- Evaluation area: The evaluation area will include two rooms and the small hallway surrounding them. The total evaluation area is approximately 2500 square feet. More information about the evaluation area could and should be collected by the teams during the setup day.
The evaluation area will contain furniture. There will also be people present in the rooms during evaluation. In addition, the furniture placement will change between the setup and evaluation days.
- Setup Day (Sunday, April 13th): all teams will be given a 7-hour window (9am-4pm) to setup their systems. This is the time to deploy your custom hardware (if any), profile the space, and calibrate your systems in the best possible way. You won’t be allowed to make any changes to your systems after the setup day. Early in the morning of Sunday, we will share with you, and also clearly mark in the evaluation area, a specific point that will serve as the origin point in the coordinate system that will be used for the evaluation. All locations reported by the teams in the competition should be with respect to this origin point. For instance, if a person is standing 0.5m along the X axis from the origin point, and 3 meters along the Y axis, then your system is expected to report the following location: (0.5m,3m).
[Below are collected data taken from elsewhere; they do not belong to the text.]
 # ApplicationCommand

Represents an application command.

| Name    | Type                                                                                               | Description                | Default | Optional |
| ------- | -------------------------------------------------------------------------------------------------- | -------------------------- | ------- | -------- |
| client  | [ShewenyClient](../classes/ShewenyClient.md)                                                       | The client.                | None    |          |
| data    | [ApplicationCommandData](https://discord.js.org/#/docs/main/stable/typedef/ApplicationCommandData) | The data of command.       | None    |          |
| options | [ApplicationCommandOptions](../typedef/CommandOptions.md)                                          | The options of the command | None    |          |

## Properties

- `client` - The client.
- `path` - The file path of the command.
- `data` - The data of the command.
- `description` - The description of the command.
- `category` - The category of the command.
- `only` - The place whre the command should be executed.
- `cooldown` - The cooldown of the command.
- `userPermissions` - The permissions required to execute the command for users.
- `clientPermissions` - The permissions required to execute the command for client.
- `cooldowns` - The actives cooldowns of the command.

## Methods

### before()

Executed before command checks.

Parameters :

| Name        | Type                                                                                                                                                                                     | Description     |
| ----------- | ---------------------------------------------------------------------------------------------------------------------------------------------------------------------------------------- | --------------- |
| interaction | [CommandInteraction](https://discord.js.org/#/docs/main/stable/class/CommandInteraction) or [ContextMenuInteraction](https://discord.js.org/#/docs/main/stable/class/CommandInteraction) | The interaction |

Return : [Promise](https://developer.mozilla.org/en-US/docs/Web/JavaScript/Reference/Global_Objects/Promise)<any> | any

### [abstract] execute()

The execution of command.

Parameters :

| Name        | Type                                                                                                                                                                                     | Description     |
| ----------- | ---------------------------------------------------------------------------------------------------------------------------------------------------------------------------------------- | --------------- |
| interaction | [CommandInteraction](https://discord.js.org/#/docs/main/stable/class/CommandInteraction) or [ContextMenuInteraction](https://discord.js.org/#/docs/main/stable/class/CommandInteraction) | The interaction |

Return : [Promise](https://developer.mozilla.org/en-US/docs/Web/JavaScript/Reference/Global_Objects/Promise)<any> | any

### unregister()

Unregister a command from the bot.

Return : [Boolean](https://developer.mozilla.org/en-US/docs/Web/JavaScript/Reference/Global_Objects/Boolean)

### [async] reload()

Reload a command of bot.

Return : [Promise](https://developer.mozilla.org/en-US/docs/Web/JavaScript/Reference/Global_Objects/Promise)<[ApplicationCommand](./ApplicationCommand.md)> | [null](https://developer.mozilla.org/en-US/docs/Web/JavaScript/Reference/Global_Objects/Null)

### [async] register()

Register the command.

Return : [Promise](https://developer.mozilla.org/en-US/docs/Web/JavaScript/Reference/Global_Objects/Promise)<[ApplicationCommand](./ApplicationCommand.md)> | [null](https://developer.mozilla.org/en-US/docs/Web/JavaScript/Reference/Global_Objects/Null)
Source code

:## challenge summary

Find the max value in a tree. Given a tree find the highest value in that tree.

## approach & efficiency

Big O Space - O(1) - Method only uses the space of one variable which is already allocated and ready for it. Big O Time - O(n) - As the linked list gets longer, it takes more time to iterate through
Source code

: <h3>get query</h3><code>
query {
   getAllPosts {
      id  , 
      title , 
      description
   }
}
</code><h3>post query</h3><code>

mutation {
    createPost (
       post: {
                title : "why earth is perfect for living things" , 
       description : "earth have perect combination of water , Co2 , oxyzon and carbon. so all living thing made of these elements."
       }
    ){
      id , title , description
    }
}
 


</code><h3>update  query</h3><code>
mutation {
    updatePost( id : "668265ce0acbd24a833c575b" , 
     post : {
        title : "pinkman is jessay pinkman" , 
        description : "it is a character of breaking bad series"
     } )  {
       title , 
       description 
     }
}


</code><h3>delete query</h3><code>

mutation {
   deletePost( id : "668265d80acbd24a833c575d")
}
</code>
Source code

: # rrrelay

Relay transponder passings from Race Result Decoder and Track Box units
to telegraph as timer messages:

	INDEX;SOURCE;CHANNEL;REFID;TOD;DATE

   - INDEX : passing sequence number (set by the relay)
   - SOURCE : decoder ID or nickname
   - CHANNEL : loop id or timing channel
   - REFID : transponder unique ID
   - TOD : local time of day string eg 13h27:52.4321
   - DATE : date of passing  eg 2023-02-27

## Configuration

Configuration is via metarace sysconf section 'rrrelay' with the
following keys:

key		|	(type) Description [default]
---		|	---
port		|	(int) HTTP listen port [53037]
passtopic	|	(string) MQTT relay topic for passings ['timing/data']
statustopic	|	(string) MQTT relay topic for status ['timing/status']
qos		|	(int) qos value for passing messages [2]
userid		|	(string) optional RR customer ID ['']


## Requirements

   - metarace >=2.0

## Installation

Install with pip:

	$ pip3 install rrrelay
- In order to localize anchor nodes or points used during fingerprinting, each team will have to measure the distances along the X and Y axis from the indicated origin point. It is up to the team to decide how to do this (i.e., measurement tape, laser range finder etc.). Since we expect a large number of participants, we recommend each team to be equipped with a laser range finder to simplify the process of distance measurements from the origin point.
- Note that each team can choose its own way of showing the estimated location (i.e., webpage, text file, phone, laptop etc.) as long as a member of the team can clearly point the estimated location out to the evaluator in real-time. It is not enough for the evaluator to be told what the estimated location is. The evaluator will also have to see that location somehow on the system under test.
- Each team should report the most accurate location possible. For instance, if the system under test can report mm level position, it should report location (0.515m,3.001m) instead of just (0.5m,3m).
- Evaluation Day (Monday, April 14th): After the teams have completed their setup on Sunday, the organizers will mark on the floor a number of points and manually measure the ground truth location for every point in the reference coordinate system. The contestants will not be aware of these points until Monday morning where the actual evaluation will take place. During evaluation, the organizers will carry the device indicated by each team to all of the test points, and record the location reported by the device at these points. The final score for the team will be the average localization error for all test points. For every test point, we will compute the Euclidean distance between the inferred location provided by the system under test and the ground truth location of the test point. At the end, we will compute the average of the distance between the measured and ground truth locations across all test points (average localization error). The team that achieves the lowest average localization error wins.
Note that the system under test could be continuously computing its location. The evaluator will only record the location at the pre-specified test points. The evaluator carrying the device will stand at each of these points for a few seconds, and will record the reported location by the system under test.
Important: The system under test cannot assume that when powered up it is at a known location that is either predefined or manually entered. Any systems that do this will be disqualified.
- WiFi Access points: A lot of the submissions rely on generic WiFi access points. To avoid the deployment of 10 WiFi access points from each participating team, we will be providing the WiFi access points. We will deploy 10 WiFi routers at different places within the evaluation area. The access points will be called MSLocalizationX (X=1,…,10). Participants that rely on generic WiFi access points should only use these 10 WiFi routers. The hotel’s access points in the area are only 3 and can only be used for connectivity and NOT localization purposes. If your team relies on generic WiFi access points, there is no need to bring and deploy your own access points. Only those teams that require specialized WiFi access points (i..e special software/hardware) will be allowed to deploy their own WiFi access points. If you want to deploy your own access points, you first need to request permission from the organizers (email@example.com).
- Hardware Deployment: the hotel is happy to support our hardware deployment requirements. We will be able to deploy hardware on the floor, on the walls, on top of metallic/plastic tripods, and if really needed on the ceiling (this is a really complicated option, please contact me if your team really needs this!). Please make sure you bring with you the necessary equipment for deploying your custom hardware (i.e., tripods etc.). The hotel should be able to accommodate some of our needs, but given the number of teams participating in the competition, it might be hard to accommodate every single request. Please try to be as self-sufficient as possible, and remember that the competition is taking place at a hotel, where there are always restrictions on what can and how it can be deployed.
- Poster Session: Every participating team will have the chance to present its approach during the poster session on Tuesday, April 15th. The preferred poster size is the following: DIN A1 posters in portrait orientation (594 mm x 841 mm, resp. 23.39 in x 33.11 in – http://en.wikipedia.org/wiki/Paper_size ).
- Indoor Localization Panel: On Wednesday, April 16th, a panel on Indoor Localization will be held from 4pm to 5:15pm (http://ipsn.acm.org/2014/program.html ). All teams are encouraged to participate. The panel will consist of people from academia and industry. The panel’s main goal will be to discuss the current state-of-the-art in indoor localization, future directions, and of course the results and experiences of the competition.